» **Source information**
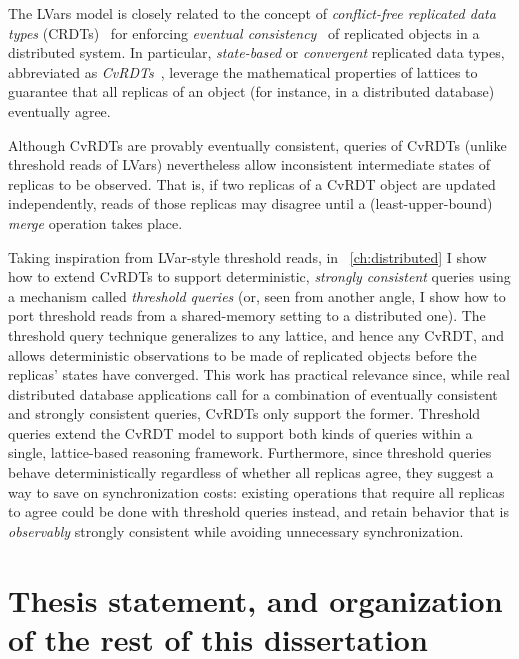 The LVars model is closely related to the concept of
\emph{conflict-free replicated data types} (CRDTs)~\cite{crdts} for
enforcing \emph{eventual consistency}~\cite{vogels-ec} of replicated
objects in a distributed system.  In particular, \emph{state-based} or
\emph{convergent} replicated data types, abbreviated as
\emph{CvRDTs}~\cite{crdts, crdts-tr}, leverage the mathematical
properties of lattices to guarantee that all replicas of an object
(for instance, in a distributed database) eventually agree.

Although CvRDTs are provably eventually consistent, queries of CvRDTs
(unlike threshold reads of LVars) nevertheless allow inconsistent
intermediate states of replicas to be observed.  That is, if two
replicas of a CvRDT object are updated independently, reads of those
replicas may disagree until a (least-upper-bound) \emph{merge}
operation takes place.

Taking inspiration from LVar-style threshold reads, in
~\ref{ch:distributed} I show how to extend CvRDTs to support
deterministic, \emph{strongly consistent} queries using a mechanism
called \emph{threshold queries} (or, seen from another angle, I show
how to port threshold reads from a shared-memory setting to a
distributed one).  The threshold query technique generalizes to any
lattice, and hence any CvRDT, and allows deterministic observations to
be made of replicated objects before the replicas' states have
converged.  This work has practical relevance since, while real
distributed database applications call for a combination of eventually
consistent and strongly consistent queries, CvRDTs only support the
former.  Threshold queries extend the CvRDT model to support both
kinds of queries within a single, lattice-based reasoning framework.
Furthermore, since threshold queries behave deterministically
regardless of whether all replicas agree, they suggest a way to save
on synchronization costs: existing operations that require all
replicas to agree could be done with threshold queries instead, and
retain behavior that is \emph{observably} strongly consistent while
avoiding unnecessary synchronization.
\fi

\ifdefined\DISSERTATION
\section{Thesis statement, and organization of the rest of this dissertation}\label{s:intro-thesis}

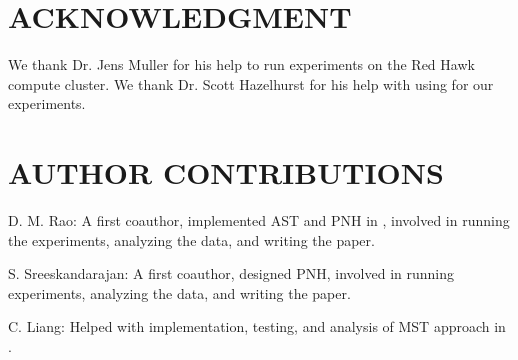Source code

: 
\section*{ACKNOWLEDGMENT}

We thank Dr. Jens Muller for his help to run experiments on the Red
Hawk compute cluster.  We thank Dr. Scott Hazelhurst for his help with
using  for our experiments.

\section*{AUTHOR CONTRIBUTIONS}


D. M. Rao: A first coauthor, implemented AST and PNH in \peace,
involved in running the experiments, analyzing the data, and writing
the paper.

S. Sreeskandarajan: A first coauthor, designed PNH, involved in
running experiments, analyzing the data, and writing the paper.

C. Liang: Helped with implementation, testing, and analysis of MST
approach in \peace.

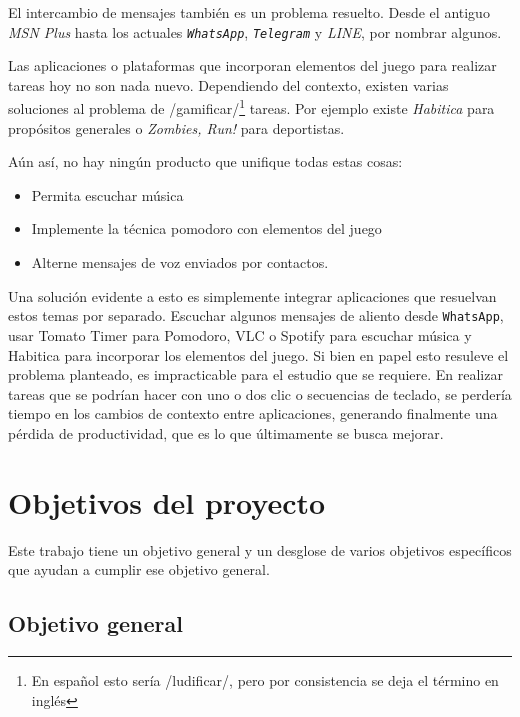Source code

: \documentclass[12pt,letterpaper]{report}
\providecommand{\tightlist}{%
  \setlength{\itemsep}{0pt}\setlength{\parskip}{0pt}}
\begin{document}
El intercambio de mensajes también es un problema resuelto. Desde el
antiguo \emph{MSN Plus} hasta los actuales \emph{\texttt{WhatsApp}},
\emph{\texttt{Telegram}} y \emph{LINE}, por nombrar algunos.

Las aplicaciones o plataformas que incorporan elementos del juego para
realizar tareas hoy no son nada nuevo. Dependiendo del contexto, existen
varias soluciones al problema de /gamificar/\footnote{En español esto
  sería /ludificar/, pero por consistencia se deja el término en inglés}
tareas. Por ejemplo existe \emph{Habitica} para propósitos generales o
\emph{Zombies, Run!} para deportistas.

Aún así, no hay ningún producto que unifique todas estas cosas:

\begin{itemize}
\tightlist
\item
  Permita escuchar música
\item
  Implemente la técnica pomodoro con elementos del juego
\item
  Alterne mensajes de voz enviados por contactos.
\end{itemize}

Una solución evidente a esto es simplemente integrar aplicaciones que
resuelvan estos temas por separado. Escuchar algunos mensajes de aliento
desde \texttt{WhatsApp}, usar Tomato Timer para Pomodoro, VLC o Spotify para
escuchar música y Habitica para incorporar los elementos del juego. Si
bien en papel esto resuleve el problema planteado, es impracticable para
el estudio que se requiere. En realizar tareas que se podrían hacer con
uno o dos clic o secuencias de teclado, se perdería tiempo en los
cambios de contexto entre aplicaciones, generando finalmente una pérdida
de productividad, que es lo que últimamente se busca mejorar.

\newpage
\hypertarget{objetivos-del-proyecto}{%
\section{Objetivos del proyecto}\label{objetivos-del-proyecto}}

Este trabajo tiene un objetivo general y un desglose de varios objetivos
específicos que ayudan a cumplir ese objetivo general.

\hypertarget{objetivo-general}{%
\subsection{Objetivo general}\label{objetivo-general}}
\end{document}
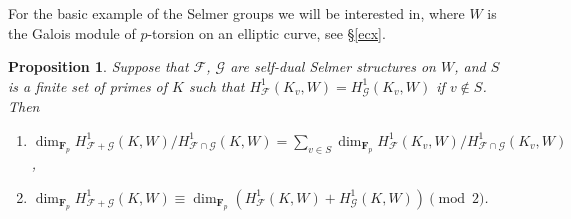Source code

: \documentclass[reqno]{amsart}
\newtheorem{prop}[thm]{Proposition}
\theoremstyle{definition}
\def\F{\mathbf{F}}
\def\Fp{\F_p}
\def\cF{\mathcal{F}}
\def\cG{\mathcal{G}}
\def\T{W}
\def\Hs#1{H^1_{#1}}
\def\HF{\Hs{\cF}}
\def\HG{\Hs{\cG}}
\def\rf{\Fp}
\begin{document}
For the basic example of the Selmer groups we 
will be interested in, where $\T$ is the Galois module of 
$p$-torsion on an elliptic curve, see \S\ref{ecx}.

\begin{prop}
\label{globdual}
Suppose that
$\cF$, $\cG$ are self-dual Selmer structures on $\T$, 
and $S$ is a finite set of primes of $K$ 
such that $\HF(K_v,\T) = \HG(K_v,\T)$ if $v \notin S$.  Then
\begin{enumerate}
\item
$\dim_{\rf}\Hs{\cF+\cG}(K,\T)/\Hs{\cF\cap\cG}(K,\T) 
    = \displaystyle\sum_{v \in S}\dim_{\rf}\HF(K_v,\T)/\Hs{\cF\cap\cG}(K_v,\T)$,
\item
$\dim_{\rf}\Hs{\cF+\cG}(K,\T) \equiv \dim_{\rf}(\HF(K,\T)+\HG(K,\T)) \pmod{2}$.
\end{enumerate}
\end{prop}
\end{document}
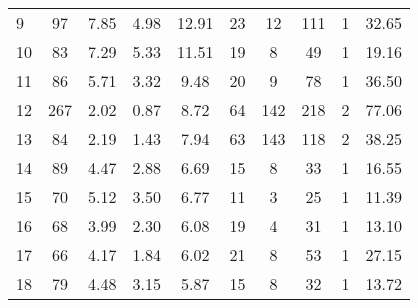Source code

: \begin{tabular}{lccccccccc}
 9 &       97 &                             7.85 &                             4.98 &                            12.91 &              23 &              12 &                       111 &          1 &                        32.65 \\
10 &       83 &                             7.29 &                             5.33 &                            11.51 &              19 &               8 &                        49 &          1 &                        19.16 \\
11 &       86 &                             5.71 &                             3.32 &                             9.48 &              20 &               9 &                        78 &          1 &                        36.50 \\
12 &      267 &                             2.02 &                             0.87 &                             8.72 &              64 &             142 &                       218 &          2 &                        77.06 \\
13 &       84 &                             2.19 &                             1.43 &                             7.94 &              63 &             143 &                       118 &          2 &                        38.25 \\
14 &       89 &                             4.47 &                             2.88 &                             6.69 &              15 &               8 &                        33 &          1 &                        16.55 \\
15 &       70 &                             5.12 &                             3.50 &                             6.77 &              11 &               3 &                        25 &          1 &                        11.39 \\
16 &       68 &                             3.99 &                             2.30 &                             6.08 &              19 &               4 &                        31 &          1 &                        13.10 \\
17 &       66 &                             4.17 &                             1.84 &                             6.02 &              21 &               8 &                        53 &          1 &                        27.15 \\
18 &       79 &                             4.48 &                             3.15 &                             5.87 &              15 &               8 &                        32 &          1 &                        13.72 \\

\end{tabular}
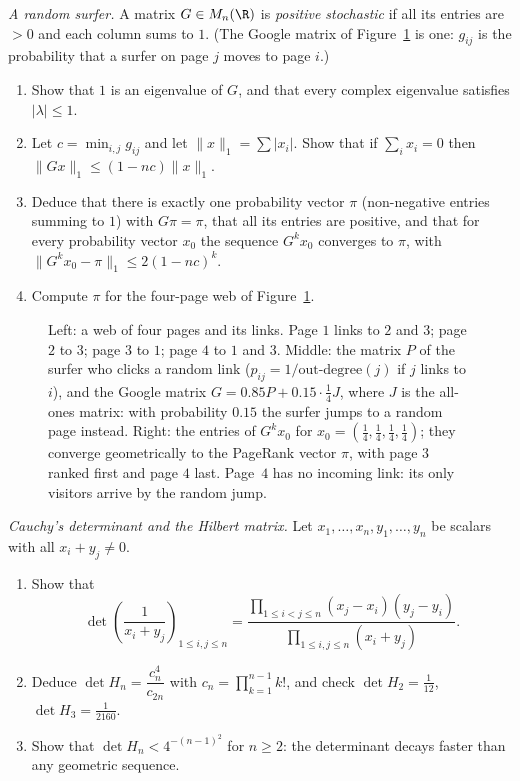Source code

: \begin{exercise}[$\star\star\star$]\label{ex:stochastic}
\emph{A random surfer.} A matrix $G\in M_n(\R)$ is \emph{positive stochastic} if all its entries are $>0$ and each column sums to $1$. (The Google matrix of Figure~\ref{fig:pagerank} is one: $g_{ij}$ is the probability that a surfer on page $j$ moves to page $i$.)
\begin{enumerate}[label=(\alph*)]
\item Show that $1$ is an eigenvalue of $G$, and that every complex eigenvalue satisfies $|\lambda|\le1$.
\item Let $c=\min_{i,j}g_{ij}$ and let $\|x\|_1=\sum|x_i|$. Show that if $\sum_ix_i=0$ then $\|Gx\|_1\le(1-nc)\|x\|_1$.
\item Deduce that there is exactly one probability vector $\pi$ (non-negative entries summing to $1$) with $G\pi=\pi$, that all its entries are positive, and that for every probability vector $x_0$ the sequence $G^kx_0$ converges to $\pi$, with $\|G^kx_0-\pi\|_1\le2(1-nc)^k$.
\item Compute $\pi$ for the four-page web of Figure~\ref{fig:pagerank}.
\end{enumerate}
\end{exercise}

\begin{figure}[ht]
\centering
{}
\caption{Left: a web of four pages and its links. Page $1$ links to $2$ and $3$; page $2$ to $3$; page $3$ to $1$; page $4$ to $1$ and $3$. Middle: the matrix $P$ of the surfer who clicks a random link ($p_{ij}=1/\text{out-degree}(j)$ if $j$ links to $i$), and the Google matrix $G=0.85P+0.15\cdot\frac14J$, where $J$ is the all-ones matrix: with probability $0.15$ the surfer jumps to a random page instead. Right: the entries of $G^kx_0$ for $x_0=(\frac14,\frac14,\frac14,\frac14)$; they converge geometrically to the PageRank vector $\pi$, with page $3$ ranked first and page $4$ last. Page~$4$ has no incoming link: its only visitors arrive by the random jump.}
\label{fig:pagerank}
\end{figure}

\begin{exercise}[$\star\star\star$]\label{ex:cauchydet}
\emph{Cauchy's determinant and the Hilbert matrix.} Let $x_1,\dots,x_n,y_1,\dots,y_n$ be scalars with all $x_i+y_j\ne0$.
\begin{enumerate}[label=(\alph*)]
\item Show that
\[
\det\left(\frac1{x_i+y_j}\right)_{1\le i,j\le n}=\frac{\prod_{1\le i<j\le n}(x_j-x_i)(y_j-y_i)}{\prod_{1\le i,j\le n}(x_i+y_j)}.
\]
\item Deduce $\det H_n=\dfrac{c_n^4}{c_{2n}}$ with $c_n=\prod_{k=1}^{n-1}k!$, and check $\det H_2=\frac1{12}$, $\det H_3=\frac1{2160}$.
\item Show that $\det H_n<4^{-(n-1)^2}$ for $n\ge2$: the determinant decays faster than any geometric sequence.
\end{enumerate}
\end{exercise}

» **What you have to do**
Print again, exactly, the lines of the records above from the first line through the line with "types, abbreviated as". No pictures.

» **Exercise answer**
 The LVars model is closely related to the concept of
\emph{conflict-free replicated data types} (CRDTs)~\cite{crdts} for
enforcing \emph{eventual consistency}~\cite{vogels-ec} of replicated
objects in a distributed system.  In particular, \emph{state-based} or
\emph{convergent} replicated data types, abbreviated as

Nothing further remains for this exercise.